Robert Kubica - Formuła 1 - Mario Theissen, były szef BMW Sauber, zachwala Roberta Kubicę

- Po jego powrocie do Williamsa byłem bardzo szczęśliwy. To pokazuje najsilniejszą stronę Roberta. Pokonał swoją niepełnosprawność, stawiając sobie konkretny cel, na przekór wszystkiemu. Cały Kubica - mówi eurosport.pl Mario Theissen, były szef polskiego kierowcy w BMW Sauber.

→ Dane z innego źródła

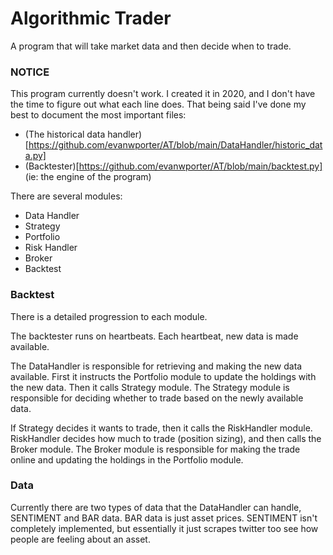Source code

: # Algorithmic Trader

A program that will take market data and then decide when to trade.

### NOTICE

This program currently doesn't work. I created it in 2020, and I don't have the time to figure out what each line does. That being said I've done my best to document the most important files:

* (The historical data handler)[https://github.com/evanwporter/AT/blob/main/DataHandler/historic_data.py]
* (Backtester)[https://github.com/evanwporter/AT/blob/main/backtest.py] (ie: the engine of the program)

There are several modules:

* Data Handler
* Strategy
* Portfolio
* Risk Handler
* Broker
* Backtest

### Backtest

There is a detailed progression to each module.

The backtester runs on heartbeats. Each heartbeat, new data is made available.

The DataHandler is responsible for retrieving and making the new data available. First it instructs the Portfolio module to update the holdings with the new data. Then it calls Strategy module. The Strategy module is responsible for deciding whether to trade based on the newly available data.

If Strategy decides it wants to trade, then it calls the RiskHandler module. RiskHandler decides how much to trade (position sizing), and then calls the Broker module. The Broker module is responsible for making the trade online and updating the holdings in the Portfolio module.

### Data

Currently there are two types of data that the DataHandler can handle, SENTIMENT and BAR data. BAR data is just asset prices.  SENTIMENT isn't completely implemented, but essentially it just scrapes twitter too see how people are feeling about an asset.
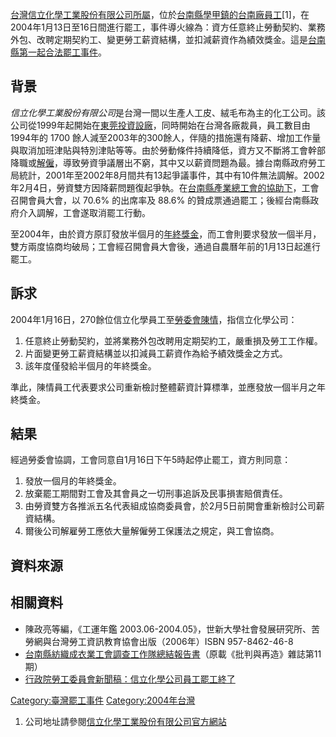 [台灣信立化學工業股份有限公司所屬](../Page/台灣.md "wikilink")，位於[台南縣](../Page/台南縣.md "wikilink")[學甲鎮的台南廠員工](../Page/學甲區.md "wikilink")\[1\]，在2004年1月13日至16日間進行罷工，事件導火線為：資方任意終止勞動契約、業務外包、改聘定期契約工、變更勞工薪資結構，並扣減薪資作為績效獎金。這是[台南縣第一起合法罷工事件](../Page/台南縣.md "wikilink")。

## 背景

*信立化學工業股份有限公司*是台灣一間以生產人工皮、絨毛布為主的化工公司。該公司從1999年起開始在[東莞投資設廠](../Page/東莞.md "wikilink")，同時開始在台灣各廠裁員，員工數目由1994年的
1700
餘人減至2003年的300餘人，伴隨的措施還有降薪、增加工作量與取消加班津貼與特別津貼等等。由於勞動條件持續降低，資方又不斷將工會幹部降職或[解僱](../Page/解僱.md "wikilink")，導致勞資爭議層出不窮，其中又以薪資問題為最。據台南縣政府勞工局統計，2001年至2002年8月間共有13起爭議事件，其中有10件無法調解。2002年2月4日，勞資雙方因降薪問題復起爭執。在[台南縣產業總工會的協助下](../Page/台南縣產業總工會.md "wikilink")，工會召開會員大會，以
70.6% 的出席率及 88.6% 的贊成票通過罷工；後經台南縣政府介入調解，工會遂取消罷工行動。

至2004年，由於資方原訂發放半個月的[年終獎金](../Page/年終獎金.md "wikilink")，而工會則要求發放一個半月，雙方兩度協商均破局；工會經召開會員大會後，通過自農曆年前的1月13日起進行罷工。

## 訴求

2004年1月16日，270餘位信立化學員工至[勞委會陳情](../Page/勞委會.md "wikilink")，指信立化學公司：

1.  任意終止勞動契約，並將業務外包改聘用定期契約工，嚴重損及勞工工作權。
2.  片面變更勞工薪資結構並以扣減員工薪資作為給予績效獎金之方式。
3.  該年度僅發給半個月的年終獎金。

準此，陳情員工代表要求公司重新檢討整體薪資計算標準，並應發放一個半月之年終獎金。

## 結果

經過勞委會協調，工會同意自1月16日下午5時起停止罷工，資方則同意：

1.  發放一個月的年終獎金。
2.  放棄罷工期間對工會及其會員之一切刑事追訴及民事損害賠償責任。
3.  由勞資雙方各推派五名代表組成協商委員會，於2月5日前開會重新檢討公司薪資結構。
4.  爾後公司解雇勞工應依大量解僱勞工保護法之規定，與工會協商。

## 資料來源

<references />

## 相關資料

  - 陳政亮等編，《工運年鑑 2003.06-2004.05》，世新大學社會發展研究所、苦勞網與台灣勞工資訊教育協會出版（2006年）ISBN
    957-8462-46-8
  - [台南縣紡織成衣業工會調查工作隊總結報告書](https://web.archive.org/web/20070927022039/http://www.catholic.org.tw/cicm/cicm_works/Chingjen/1-13.htm)（原載《批判與再造》雜誌第11期）
  - [行政院勞工委員會新聞稿：信立化學公司員工罷工終了](https://web.archive.org/web/20071110030103/http://intra.cla.gov.tw/webcla/claweb.nsf/0/c82568d60032668248256e1d003a3b9d?OpenDocument)

[Category:臺灣罷工事件](https://zh.wikipedia.org/wiki/Category:臺灣罷工事件 "wikilink")
[Category:2004年台灣](https://zh.wikipedia.org/wiki/Category:2004年台灣 "wikilink")

1.  公司地址請參閱[信立化學工業股份有限公司官方網站](http://www.hsinli.com.tw/hsinli.asp)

To w tym zespole obaj odnieśli największe sukcesy w Formule 1.

Foto: Eurosport

Dawne dzieje, choć wciąż budzą niemałe emocje. To był zresztą inny świat, o czym opowiadał w jednym z wywiadów Kubica. Czasów, kiedy wkraczał do F1 i następnie regularnie się w niej ścigał, z tymi, gdy po latach walki, często sam ze sobą, w końcu do niej wrócił - nie ma sensu porównywać. Różna charakterystyka bolidów, zupełnie inny styl jazdy wymagany od kierowcy.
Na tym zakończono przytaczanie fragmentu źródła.